Monopoly Through Legal Tender and Taxes

Monopoly through legal tender and taxes plays a role that it’s fit to introduce now, at this point of the logical thread; so it’s better to bear it in mind as of now, even though I’ll repeatedly discuss both ahead.

Now that the infertility of the media of payment generates the quest for the power to issue them, established powers come into play: at this stage, when a government comes into being, whether freely agreed upon or enforced, it’s usually expected to establish as part of its rule its own monopoly on media of payment by issuing and enforcing the use of its own infertile one – its own money. So how does an established power enforce the use of its money? One obvious way is what is called legal tender: subjects are ordered by law to use that money for their exchanges, or else. But there’s another way, too, coming in handy in both sovereign and colonial countries: taxes. The established power not only demands its taxes, but it demands them being paid in its own money. That way, a need for that money is enforced.
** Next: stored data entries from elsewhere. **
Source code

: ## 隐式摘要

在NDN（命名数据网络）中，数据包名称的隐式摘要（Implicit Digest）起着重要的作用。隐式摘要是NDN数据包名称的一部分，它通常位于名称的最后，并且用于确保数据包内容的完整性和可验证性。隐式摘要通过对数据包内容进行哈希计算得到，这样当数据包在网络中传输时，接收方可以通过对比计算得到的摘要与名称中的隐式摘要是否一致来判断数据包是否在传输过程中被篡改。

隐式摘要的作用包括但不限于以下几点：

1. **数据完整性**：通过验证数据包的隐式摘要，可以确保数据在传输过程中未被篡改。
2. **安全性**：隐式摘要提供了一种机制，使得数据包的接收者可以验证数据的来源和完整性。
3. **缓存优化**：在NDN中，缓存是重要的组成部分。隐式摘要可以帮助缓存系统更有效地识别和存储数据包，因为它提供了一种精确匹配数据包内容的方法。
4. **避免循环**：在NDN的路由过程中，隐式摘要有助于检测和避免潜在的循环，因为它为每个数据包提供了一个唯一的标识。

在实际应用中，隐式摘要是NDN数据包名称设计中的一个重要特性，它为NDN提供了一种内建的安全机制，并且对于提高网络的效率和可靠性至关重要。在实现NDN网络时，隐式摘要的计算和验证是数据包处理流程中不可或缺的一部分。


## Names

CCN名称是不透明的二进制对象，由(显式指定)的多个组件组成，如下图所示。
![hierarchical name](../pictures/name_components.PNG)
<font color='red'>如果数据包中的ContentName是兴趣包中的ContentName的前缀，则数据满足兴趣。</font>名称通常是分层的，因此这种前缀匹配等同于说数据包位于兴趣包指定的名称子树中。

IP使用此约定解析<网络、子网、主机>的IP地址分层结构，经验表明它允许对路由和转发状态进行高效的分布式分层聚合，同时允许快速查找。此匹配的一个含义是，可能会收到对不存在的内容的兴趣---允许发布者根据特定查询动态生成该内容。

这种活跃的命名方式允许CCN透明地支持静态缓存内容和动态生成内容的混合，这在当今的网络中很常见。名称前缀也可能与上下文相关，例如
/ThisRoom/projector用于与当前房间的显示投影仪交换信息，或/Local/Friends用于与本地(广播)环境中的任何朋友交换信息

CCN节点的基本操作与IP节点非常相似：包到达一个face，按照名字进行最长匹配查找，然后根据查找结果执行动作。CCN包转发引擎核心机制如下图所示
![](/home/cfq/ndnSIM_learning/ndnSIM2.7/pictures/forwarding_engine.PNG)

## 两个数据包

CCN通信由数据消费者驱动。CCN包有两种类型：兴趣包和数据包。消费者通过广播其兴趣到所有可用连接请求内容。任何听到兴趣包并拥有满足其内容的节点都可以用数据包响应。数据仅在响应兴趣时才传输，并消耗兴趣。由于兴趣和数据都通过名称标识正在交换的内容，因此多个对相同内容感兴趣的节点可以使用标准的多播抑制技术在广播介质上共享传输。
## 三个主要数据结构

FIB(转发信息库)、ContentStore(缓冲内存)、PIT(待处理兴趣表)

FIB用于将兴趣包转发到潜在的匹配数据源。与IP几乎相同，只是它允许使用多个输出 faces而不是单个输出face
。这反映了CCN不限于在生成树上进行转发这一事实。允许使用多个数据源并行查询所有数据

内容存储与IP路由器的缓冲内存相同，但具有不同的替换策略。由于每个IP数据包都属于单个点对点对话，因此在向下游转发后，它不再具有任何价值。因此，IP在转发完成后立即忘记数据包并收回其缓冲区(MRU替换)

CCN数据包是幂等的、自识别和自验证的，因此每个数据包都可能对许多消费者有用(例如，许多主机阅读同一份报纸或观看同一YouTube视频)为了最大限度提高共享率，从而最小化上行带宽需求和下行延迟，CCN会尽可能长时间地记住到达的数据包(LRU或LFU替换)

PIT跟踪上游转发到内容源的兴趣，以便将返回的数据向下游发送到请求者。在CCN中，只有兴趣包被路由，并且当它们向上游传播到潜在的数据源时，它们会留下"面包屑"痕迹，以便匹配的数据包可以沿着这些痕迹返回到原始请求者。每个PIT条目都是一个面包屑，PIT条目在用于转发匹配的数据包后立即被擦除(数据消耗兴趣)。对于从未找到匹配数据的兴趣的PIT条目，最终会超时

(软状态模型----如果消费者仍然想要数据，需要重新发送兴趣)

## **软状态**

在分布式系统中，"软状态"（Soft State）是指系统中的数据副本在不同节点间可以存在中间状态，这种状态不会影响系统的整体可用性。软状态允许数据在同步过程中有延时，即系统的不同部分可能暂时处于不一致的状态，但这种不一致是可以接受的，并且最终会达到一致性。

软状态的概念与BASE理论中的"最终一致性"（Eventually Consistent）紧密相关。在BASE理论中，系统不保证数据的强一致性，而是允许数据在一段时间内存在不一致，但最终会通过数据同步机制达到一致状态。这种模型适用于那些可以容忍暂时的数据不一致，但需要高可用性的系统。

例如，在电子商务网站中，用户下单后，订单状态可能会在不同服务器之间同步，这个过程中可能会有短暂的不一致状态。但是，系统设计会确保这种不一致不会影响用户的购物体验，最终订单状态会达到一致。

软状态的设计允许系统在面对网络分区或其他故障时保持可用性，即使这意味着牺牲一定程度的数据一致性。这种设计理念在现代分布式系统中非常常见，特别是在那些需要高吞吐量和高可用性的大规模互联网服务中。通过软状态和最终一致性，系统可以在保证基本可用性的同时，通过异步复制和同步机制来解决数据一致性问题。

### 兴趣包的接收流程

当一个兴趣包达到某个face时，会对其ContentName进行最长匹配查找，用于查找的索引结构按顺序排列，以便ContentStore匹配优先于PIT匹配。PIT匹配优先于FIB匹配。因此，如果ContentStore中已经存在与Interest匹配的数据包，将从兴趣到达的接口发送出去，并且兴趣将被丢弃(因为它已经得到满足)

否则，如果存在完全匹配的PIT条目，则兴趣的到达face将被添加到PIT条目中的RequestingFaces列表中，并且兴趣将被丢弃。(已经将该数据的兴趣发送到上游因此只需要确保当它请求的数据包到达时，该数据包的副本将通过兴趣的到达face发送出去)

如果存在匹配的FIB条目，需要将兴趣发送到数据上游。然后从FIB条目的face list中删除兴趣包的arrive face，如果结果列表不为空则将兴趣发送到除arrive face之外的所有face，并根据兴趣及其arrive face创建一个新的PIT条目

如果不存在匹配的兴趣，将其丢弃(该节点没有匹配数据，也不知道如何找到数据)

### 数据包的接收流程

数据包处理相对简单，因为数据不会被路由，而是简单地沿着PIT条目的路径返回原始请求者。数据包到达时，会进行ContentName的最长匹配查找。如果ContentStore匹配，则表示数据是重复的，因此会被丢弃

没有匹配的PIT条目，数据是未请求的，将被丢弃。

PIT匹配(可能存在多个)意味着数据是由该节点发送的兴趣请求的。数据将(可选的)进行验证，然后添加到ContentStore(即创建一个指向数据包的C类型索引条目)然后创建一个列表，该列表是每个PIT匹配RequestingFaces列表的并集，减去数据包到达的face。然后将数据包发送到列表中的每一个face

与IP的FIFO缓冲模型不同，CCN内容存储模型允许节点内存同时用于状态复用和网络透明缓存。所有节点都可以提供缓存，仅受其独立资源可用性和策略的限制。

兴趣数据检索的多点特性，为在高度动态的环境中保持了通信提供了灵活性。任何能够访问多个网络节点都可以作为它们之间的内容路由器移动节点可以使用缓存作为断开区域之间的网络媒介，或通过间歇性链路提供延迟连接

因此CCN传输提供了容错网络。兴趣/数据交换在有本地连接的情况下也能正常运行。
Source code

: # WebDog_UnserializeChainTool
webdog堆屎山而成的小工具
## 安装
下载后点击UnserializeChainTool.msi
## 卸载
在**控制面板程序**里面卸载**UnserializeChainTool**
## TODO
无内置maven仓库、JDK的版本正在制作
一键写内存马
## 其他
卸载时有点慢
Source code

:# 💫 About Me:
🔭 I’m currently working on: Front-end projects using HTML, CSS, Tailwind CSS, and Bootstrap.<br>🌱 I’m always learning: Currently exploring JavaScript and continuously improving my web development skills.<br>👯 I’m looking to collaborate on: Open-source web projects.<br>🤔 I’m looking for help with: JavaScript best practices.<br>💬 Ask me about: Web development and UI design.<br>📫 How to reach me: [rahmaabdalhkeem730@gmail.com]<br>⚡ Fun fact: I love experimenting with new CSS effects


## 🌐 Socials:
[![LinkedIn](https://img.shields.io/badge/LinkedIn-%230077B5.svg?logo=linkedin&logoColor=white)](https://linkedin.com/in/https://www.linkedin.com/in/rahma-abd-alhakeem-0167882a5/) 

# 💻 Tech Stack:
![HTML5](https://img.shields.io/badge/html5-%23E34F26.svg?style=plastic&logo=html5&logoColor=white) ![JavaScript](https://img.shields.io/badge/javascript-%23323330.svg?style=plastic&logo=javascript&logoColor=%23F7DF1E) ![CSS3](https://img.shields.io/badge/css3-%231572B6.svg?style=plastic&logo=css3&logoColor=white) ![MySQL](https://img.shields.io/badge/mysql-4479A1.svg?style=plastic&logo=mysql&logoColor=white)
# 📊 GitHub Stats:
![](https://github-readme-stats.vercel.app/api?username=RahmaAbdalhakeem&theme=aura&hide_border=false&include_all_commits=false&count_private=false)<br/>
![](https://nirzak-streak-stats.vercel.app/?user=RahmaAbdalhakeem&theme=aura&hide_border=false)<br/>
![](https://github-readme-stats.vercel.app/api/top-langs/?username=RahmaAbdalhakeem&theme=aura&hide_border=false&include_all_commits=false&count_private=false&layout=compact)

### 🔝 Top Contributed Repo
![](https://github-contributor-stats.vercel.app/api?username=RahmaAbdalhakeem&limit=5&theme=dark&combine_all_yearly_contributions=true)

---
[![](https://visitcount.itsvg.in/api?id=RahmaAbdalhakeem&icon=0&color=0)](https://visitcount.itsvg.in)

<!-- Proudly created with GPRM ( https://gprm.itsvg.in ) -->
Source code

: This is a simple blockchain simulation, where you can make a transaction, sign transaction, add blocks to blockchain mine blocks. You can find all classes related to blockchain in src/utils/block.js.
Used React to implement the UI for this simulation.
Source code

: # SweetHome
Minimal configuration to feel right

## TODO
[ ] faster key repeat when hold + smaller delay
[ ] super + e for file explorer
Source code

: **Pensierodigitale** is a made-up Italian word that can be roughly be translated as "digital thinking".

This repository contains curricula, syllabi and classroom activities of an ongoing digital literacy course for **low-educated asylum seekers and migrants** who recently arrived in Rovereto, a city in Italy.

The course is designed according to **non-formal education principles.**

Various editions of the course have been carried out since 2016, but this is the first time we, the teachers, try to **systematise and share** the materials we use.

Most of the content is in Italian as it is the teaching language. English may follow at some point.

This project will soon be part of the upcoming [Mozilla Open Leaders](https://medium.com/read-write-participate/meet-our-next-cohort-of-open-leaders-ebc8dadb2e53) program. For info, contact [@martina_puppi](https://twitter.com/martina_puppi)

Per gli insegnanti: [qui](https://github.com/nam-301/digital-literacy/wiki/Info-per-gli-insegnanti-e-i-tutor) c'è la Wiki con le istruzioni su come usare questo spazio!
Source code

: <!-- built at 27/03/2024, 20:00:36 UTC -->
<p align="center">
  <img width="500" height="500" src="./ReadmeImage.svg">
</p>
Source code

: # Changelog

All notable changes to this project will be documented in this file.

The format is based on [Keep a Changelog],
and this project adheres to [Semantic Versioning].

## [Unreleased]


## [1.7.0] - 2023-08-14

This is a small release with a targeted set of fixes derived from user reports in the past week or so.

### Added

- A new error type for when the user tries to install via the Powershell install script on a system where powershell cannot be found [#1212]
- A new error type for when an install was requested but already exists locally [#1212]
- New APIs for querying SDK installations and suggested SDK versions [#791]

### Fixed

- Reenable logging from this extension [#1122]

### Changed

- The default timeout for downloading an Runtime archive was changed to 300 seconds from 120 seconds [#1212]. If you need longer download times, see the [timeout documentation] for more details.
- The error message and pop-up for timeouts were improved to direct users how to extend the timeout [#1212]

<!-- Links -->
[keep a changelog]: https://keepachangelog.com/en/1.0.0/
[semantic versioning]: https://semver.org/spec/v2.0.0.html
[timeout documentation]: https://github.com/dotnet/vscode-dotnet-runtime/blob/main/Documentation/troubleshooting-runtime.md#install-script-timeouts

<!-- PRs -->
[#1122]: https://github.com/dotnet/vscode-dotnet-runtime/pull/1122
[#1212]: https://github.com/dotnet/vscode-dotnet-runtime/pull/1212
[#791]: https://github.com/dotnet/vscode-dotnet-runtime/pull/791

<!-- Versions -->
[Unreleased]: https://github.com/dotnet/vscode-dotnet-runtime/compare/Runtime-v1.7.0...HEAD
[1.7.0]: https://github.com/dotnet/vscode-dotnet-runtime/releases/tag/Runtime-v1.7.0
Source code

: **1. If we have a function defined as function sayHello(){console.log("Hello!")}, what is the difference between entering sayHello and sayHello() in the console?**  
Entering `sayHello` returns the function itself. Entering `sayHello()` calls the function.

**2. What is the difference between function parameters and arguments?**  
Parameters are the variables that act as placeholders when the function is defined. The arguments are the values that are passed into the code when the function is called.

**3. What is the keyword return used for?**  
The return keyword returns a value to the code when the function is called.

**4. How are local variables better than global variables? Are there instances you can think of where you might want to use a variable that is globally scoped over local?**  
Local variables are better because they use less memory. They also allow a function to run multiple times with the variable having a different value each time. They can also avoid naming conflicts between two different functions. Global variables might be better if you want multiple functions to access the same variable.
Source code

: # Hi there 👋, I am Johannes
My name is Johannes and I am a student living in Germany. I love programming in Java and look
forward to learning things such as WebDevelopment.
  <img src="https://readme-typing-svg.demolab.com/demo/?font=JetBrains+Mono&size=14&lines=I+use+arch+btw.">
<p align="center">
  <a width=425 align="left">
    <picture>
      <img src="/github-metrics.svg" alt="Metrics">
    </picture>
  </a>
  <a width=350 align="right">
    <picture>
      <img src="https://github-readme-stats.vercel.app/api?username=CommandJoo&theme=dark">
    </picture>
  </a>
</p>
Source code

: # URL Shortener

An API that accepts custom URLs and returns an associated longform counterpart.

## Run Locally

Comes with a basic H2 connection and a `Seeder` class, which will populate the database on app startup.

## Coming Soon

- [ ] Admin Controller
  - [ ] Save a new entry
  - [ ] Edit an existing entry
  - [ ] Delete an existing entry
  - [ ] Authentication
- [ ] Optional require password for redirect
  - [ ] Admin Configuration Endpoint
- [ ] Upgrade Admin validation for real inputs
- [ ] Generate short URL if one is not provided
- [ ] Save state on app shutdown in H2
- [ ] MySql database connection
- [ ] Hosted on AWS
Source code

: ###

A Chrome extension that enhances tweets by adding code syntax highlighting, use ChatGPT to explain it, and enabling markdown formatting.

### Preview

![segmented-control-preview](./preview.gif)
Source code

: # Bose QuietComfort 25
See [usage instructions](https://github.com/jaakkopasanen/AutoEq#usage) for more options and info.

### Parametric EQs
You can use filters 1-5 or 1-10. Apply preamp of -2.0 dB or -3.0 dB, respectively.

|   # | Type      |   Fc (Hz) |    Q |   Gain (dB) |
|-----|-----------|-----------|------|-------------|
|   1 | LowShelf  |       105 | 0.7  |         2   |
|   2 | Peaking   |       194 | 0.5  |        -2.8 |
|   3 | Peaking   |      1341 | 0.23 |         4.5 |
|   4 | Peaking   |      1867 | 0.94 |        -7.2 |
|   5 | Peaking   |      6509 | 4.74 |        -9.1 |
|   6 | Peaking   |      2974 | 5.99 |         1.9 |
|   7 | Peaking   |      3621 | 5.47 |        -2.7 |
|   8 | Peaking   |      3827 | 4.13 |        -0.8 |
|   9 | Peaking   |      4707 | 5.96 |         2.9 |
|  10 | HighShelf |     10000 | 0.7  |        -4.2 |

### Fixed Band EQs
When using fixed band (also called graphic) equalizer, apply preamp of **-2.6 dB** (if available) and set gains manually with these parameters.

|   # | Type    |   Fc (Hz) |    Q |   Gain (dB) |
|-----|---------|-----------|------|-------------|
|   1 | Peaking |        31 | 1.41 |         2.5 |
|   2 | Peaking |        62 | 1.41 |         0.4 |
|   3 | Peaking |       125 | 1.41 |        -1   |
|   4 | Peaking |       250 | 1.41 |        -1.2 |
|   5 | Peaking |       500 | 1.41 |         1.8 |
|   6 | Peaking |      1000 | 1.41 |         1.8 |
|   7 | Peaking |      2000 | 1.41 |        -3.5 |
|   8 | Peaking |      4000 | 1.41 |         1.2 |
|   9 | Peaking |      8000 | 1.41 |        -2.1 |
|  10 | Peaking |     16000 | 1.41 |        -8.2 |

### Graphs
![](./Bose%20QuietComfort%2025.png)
This enforcement, wherever the established power and its issuing monopoly are enforced and not freely agreed upon, is just plain robbery, however sovereign or slave the country. In the final analysis, monopoly through legal tender and taxes is a robbery just like any monopoly, as the end result is enforcing a robbery by brute force more or less in lawful disguise, and it may only be acceptable – maybe – if done in favour of everyone and with the consensus of everyone – for real.